Records for the task:
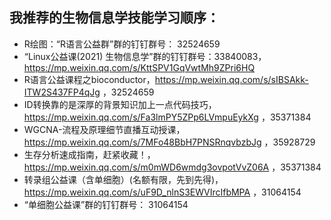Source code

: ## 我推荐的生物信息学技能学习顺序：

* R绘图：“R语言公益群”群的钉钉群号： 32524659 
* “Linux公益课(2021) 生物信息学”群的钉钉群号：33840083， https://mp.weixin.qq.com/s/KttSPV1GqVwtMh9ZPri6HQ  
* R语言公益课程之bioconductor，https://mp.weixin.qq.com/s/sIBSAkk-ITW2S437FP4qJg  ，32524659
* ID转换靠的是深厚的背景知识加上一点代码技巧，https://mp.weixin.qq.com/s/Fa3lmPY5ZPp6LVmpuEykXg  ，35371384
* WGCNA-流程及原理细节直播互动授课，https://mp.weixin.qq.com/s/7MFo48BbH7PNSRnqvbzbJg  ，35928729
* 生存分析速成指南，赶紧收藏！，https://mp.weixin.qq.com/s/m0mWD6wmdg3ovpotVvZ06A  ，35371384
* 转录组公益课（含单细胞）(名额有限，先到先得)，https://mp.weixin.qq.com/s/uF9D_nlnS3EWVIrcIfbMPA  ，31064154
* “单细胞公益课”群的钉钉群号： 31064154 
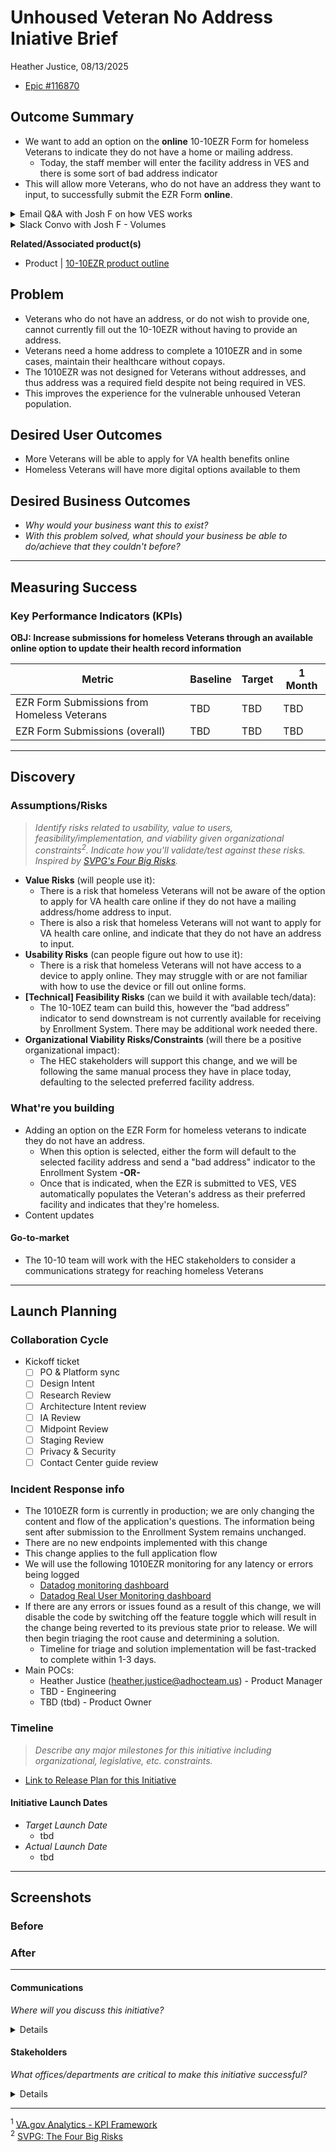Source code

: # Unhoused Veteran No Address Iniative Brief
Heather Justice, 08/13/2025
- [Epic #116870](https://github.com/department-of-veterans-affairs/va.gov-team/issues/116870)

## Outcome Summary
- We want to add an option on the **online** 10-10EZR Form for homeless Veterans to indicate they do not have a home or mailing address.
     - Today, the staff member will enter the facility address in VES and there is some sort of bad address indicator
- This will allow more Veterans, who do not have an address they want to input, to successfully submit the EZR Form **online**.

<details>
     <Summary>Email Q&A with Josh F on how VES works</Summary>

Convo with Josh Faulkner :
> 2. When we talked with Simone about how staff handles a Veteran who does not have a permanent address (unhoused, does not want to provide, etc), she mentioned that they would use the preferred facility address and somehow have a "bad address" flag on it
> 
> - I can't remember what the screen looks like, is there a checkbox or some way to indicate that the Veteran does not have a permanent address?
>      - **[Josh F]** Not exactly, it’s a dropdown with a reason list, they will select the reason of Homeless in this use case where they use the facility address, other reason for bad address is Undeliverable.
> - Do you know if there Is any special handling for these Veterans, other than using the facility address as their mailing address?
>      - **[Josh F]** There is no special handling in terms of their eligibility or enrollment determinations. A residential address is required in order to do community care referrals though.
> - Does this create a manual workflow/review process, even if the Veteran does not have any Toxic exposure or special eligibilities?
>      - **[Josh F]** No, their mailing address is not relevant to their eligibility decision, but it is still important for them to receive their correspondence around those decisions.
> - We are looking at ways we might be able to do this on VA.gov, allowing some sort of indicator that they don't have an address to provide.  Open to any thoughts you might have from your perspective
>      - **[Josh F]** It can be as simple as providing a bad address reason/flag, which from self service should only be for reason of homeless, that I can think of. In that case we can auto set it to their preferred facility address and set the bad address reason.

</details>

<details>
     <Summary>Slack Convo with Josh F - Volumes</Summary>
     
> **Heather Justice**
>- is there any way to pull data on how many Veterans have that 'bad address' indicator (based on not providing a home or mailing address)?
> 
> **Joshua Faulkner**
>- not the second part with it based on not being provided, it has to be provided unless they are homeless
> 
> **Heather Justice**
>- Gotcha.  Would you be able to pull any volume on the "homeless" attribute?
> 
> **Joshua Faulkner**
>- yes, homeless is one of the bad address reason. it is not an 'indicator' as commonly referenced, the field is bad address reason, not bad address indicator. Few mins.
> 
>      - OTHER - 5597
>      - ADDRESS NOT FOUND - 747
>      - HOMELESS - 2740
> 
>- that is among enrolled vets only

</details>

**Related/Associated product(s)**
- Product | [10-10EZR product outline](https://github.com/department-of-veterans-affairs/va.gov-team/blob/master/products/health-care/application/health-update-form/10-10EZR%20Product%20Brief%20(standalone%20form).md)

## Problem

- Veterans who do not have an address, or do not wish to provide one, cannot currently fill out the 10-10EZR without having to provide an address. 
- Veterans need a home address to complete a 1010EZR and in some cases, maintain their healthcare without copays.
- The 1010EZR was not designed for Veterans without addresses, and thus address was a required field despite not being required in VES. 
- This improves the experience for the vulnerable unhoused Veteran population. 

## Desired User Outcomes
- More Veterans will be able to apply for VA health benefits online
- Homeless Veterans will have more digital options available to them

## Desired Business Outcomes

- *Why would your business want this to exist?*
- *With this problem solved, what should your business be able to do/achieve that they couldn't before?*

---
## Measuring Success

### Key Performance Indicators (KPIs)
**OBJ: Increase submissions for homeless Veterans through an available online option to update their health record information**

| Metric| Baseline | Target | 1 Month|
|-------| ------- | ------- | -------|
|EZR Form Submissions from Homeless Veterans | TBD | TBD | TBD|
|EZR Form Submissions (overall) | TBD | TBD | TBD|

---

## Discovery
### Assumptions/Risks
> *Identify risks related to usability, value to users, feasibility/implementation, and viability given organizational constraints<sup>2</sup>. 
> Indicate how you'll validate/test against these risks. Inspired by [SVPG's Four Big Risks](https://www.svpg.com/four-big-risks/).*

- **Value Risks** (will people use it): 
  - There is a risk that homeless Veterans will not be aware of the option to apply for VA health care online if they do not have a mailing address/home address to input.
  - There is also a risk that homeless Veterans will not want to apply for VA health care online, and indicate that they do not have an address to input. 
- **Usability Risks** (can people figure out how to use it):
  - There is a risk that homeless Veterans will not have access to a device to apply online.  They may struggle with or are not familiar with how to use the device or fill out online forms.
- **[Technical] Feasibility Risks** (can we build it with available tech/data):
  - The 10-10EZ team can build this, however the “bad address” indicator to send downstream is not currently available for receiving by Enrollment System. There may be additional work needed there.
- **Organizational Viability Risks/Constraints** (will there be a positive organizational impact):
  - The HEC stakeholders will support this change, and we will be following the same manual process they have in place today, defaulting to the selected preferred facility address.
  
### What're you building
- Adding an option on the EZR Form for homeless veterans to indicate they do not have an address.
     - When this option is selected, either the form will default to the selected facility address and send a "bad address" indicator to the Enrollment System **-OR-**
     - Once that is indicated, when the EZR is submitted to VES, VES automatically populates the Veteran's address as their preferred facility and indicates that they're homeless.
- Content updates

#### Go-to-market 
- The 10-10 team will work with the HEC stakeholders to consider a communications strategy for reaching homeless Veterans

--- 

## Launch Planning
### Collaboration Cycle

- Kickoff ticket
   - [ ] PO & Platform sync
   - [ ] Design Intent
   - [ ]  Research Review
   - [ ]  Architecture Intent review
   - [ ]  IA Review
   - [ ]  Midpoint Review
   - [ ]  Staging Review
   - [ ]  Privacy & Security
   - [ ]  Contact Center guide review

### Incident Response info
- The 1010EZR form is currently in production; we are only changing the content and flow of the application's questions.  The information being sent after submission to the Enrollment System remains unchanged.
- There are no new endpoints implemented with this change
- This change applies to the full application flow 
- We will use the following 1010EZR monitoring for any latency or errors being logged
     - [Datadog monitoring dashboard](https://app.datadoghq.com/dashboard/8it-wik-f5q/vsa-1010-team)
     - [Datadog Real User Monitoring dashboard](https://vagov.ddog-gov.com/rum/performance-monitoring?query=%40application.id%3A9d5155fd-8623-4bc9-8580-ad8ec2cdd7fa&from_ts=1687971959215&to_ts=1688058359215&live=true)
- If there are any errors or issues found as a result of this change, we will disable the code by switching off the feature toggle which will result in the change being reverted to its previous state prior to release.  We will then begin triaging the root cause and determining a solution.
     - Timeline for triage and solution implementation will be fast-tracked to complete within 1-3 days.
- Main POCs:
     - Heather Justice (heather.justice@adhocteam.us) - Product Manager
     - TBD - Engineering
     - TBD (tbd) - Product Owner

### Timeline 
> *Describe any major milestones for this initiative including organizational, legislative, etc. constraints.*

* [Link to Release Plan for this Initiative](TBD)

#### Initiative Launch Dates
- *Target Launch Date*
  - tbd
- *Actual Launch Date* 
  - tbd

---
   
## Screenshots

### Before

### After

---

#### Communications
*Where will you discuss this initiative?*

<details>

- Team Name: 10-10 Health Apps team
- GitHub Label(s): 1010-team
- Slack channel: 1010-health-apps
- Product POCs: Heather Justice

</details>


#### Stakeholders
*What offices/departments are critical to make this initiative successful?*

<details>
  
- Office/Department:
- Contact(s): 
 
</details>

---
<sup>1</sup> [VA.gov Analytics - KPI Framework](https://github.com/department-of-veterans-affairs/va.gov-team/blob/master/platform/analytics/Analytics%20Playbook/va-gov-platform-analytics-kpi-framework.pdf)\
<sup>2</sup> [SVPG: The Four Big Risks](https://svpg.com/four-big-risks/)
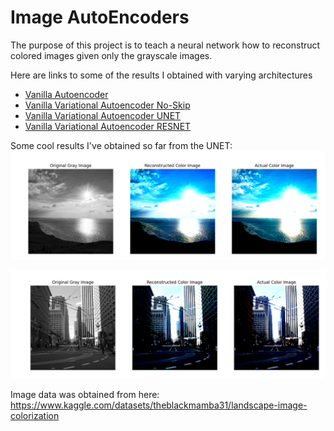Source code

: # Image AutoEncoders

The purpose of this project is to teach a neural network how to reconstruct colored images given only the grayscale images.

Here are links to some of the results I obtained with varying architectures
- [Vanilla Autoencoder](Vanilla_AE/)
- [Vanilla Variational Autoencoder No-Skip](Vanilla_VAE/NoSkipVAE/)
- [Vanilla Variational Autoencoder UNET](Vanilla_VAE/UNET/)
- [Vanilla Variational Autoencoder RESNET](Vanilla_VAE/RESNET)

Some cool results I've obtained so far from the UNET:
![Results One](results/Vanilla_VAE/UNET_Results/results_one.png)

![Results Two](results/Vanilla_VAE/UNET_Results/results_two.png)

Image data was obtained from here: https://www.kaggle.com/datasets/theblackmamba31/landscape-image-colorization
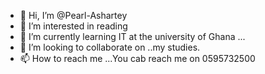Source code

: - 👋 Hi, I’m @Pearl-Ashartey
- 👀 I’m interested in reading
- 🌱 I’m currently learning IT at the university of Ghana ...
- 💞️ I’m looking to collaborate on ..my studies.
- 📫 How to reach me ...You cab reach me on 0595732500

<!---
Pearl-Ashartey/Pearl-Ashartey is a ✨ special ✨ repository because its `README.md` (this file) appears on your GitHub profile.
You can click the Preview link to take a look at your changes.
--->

Work item: Lines of the listing above that contain the word "Summary" should all be returned.

Response below:
## Outcome Summary
     <Summary>Email Q&A with Josh F on how VES works</Summary>
     <Summary>Slack Convo with Josh F - Volumes</Summary>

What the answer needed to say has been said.